# Stored data entries
##############################

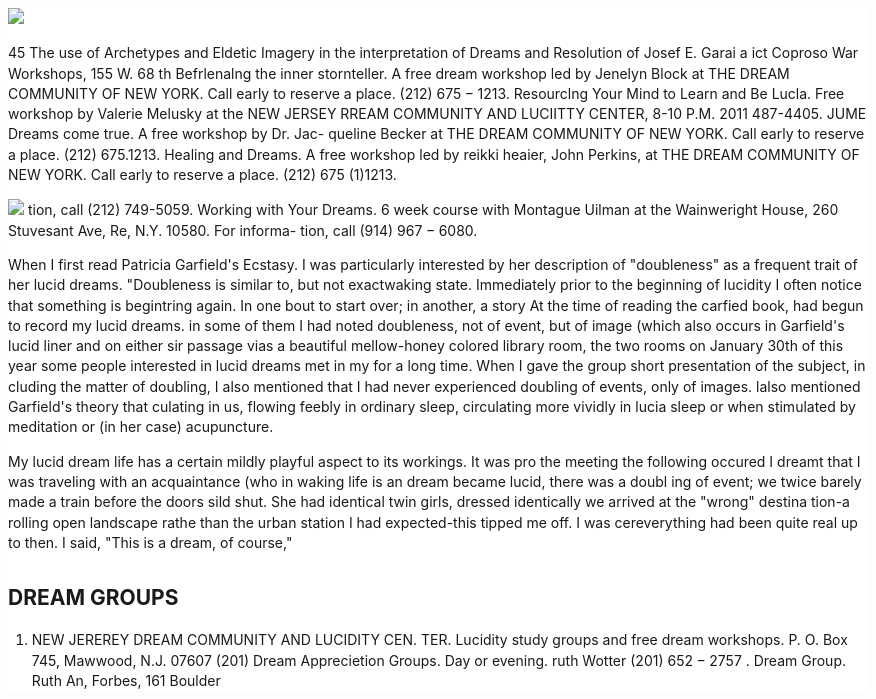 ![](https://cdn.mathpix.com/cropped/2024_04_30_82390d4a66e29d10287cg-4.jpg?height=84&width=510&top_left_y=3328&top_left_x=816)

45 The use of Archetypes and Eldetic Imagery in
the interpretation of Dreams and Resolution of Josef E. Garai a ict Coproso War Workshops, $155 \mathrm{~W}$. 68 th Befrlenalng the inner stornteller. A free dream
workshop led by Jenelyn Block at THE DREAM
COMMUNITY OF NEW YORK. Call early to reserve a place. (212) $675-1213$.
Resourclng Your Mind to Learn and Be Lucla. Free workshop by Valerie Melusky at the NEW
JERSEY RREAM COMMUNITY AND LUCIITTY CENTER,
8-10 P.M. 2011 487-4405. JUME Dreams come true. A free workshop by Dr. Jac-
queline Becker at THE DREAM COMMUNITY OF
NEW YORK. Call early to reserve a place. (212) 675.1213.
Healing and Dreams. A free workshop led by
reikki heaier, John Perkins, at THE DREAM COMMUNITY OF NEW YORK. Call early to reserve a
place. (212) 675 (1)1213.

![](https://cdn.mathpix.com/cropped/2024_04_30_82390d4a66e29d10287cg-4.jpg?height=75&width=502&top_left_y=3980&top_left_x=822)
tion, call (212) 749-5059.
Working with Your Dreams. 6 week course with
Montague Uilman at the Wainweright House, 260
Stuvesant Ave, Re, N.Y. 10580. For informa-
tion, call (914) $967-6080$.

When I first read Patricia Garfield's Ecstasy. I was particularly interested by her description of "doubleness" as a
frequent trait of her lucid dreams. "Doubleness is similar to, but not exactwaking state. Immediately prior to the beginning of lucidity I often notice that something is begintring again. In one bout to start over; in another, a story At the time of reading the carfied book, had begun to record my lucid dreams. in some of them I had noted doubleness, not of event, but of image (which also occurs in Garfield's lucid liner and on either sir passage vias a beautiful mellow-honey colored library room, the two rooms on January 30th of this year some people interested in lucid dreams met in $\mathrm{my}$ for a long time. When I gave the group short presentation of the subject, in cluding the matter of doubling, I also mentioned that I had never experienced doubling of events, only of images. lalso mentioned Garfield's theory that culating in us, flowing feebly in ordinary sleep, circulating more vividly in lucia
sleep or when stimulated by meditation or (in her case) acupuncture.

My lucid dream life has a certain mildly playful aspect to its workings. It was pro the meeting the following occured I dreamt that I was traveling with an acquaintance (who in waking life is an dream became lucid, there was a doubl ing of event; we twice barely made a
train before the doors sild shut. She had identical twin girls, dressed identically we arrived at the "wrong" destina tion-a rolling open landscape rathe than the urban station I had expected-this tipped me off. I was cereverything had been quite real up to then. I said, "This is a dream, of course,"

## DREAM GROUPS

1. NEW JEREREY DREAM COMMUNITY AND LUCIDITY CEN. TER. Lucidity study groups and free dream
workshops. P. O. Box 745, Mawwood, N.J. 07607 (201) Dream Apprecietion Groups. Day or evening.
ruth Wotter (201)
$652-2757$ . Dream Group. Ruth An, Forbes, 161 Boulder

##############################

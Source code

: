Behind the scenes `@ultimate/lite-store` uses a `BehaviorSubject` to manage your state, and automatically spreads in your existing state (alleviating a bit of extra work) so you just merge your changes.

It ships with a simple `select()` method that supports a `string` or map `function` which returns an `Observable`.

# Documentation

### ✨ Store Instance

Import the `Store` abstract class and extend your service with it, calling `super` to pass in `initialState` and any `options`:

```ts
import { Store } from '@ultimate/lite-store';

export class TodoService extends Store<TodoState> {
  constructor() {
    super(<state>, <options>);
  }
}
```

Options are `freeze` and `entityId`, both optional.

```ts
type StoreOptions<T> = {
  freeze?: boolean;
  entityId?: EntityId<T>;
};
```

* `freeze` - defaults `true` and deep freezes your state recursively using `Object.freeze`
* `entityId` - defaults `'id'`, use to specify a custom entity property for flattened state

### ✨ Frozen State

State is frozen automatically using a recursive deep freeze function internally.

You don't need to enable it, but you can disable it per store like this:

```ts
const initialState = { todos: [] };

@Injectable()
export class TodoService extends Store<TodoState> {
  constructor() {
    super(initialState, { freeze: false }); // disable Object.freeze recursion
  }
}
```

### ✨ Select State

##############################

# Activity
What you return should be exactly the lines above, starting at the one with "Healing and Dreams. A free workshop led by" and ending at the one with "place. (212) 675 (1)1213.", and nothing else.

# Exercise response
Healing and Dreams. A free workshop led by
reikki heaier, John Perkins, at THE DREAM COMMUNITY OF NEW YORK. Call early to reserve a
place. (212) 675 (1)1213.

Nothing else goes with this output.